Nur wenige Stunden später lagen Blumen und Stofftiere an der Unfallstelle, Kerzen brannten. Eine Erinnerungsstätte, die plötzlich da war, ohne dass es jemand geplant hätte. Vier Tage nach dem Unfall stand das erste Kreuz, ein Bekannter von Sandras Eltern hatte es angefertigt.
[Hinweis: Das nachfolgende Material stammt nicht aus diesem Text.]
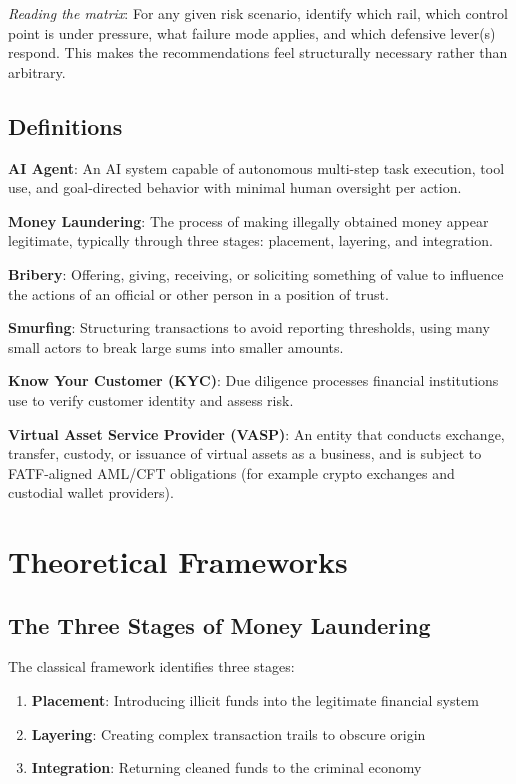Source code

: \documentclass[11pt,letterpaper]{article}
\begin{document}
\textit{Reading the matrix}: For any given risk scenario, identify which rail, which control point is under pressure, what failure mode applies, and which defensive lever(s) respond. This makes the recommendations feel structurally necessary rather than arbitrary.

\subsection{Definitions}

\begin{defbox}
\textbf{AI Agent}: An AI system capable of autonomous multi-step task execution, tool use, and goal-directed behavior with minimal human oversight per action.

\textbf{Money Laundering}: The process of making illegally obtained money appear legitimate, typically through three stages: placement, layering, and integration.

\textbf{Bribery}: Offering, giving, receiving, or soliciting something of value to influence the actions of an official or other person in a position of trust.

\textbf{Smurfing}: Structuring transactions to avoid reporting thresholds, using many small actors to break large sums into smaller amounts.

\textbf{Know Your Customer (KYC)}: Due diligence processes financial institutions use to verify customer identity and assess risk.

\textbf{Virtual Asset Service Provider (VASP)}: An entity that conducts exchange, transfer, custody, or issuance of virtual assets as a business, and is subject to FATF-aligned AML/CFT obligations (for example crypto exchanges and custodial wallet providers).
\end{defbox}

\section{Theoretical Frameworks}

\subsection{The Three Stages of Money Laundering}

The classical framework identifies three stages:
\begin{enumerate}
  \item \textbf{Placement}: Introducing illicit funds into the legitimate financial system
  \item \textbf{Layering}: Creating complex transaction trails to obscure origin
  \item \textbf{Integration}: Returning cleaned funds to the criminal economy
\end{enumerate}
\end{document}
In den Alpenländern stellte man früher Marterln auf Bildstöcke oder Flurkreuze für am Berg Verunglückte. Sie waren gestorben, ohne die letzten Sakramente zu erhalten, und Marterln erinnerten jeden Wanderer daran, für das Seelenheil des plötzlich Abberufenen zu beten. Kreuze an der Leitplanke, dort, wo Menschen bei Verkehrsunfällen zu Tode kamen, gibt es noch nicht so lange. Seit 30, 40 Jahren vielleicht. Wie viele an Deutschlands Straßen stehen, weiß niemand.
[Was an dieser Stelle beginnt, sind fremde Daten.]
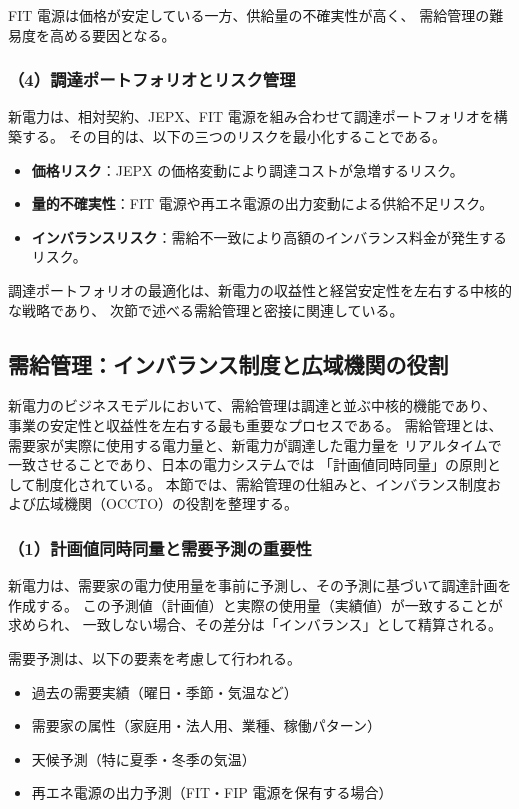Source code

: FIT 電源は価格が安定している一方、供給量の不確実性が高く、
需給管理の難易度を高める要因となる。

\subsubsection{（4）調達ポートフォリオとリスク管理}

新電力は、相対契約、JEPX、FIT 電源を組み合わせて調達ポートフォリオを構築する。
その目的は、以下の三つのリスクを最小化することである。

\begin{itemize}
  \item \textbf{価格リスク}：JEPX の価格変動により調達コストが急増するリスク。
  \item \textbf{量的不確実性}：FIT 電源や再エネ電源の出力変動による供給不足リスク。
  \item \textbf{インバランスリスク}：需給不一致により高額のインバランス料金が発生するリスク。
\end{itemize}

調達ポートフォリオの最適化は、新電力の収益性と経営安定性を左右する中核的な戦略であり、
次節で述べる需給管理と密接に関連している。


\subsection{需給管理：インバランス制度と広域機関の役割}

新電力のビジネスモデルにおいて、需給管理は調達と並ぶ中核的機能であり、
事業の安定性と収益性を左右する最も重要なプロセスである。
需給管理とは、需要家が実際に使用する電力量と、新電力が調達した電力量を
リアルタイムで一致させることであり、日本の電力システムでは
「計画値同時同量」の原則として制度化されている。
本節では、需給管理の仕組みと、インバランス制度および広域機関（OCCTO）の役割を整理する。

\subsubsection{（1）計画値同時同量と需要予測の重要性}

新電力は、需要家の電力使用量を事前に予測し、その予測に基づいて調達計画を作成する。
この予測値（計画値）と実際の使用量（実績値）が一致することが求められ、
一致しない場合、その差分は「インバランス」として精算される。

需要予測は、以下の要素を考慮して行われる。

\begin{itemize}
  \item 過去の需要実績（曜日・季節・気温など）
  \item 需要家の属性（家庭用・法人用、業種、稼働パターン）
  \item 天候予測（特に夏季・冬季の気温）
  \item 再エネ電源の出力予測（FIT・FIP 電源を保有する場合）
\end{itemize}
Keiner, der nach langer Krankheit in der Klinik oder im Altenheim stirbt, erhält eine Gedenkstätte neben der Pforte. Was treibt Menschen an, ihre Trauer öffentlich zu machen? Reicht der Friedhof nicht?
An diesem Ort ist mein Kind gegangen
Kreuze stehen an gefährlichen Kurven. An Bahnübergängen. An Alleen. Mitten im Leben. Sie zeugen von einem plötzlichen, unvorbereiteten und frühen Tod. Eltern sind aus gutem Grund besorgt, wenn die Kinder flügge werden und mobil. Ab 15 Jahren steigt die Zahl der Unfalltoten deutlich an, ab 25 sinkt sie wieder. 2006 starben in Deutschland 5091 Menschen bei Verkehrsunfällen, 1184 von ihnen zwischen 15 und 25. Alkohol. Selbstüberschätzung. Unerfahrenheit.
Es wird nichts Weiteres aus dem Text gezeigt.